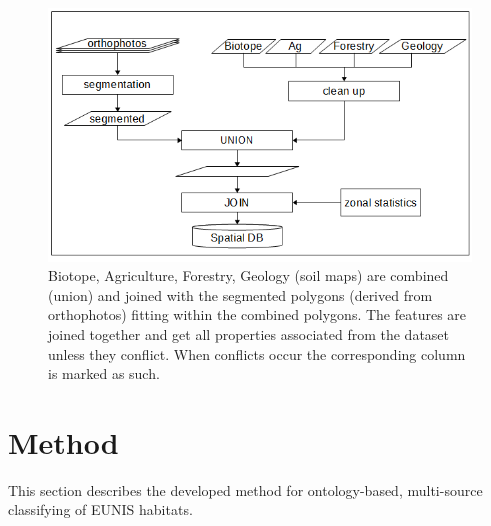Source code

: \documentclass[authoryear, review,12pt,number]{elsarticle}
\begin{document}
\begin{figure} \includegraphics[width=1\textwidth]{diagrams/pre_processing.png}
    \caption{Biotope, Agriculture, Forestry, Geology (soil maps) are combined 
    (union) and joined with the segmented polygons (derived from orthophotos) 
    fitting within the combined polygons. The features are joined together 
    and get all properties associated from the dataset unless they conflict. 
    When conflicts occur the corresponding column is marked as such.}
\label{fig_pre-processing}
\end{figure}

\section{Method}
This section describes the developed method for ontology-based, multi-source
classifying of EUNIS habitats.
\label{subsec_method_overview}
\end{document}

=====

Exercise directions | Set down exactly, and only, the lines from the one containing "classifying of EUNIS habitats." through the final line of the entries above.

Task result |
classifying of EUNIS habitats.
\label{subsec_method_overview}
\end{document}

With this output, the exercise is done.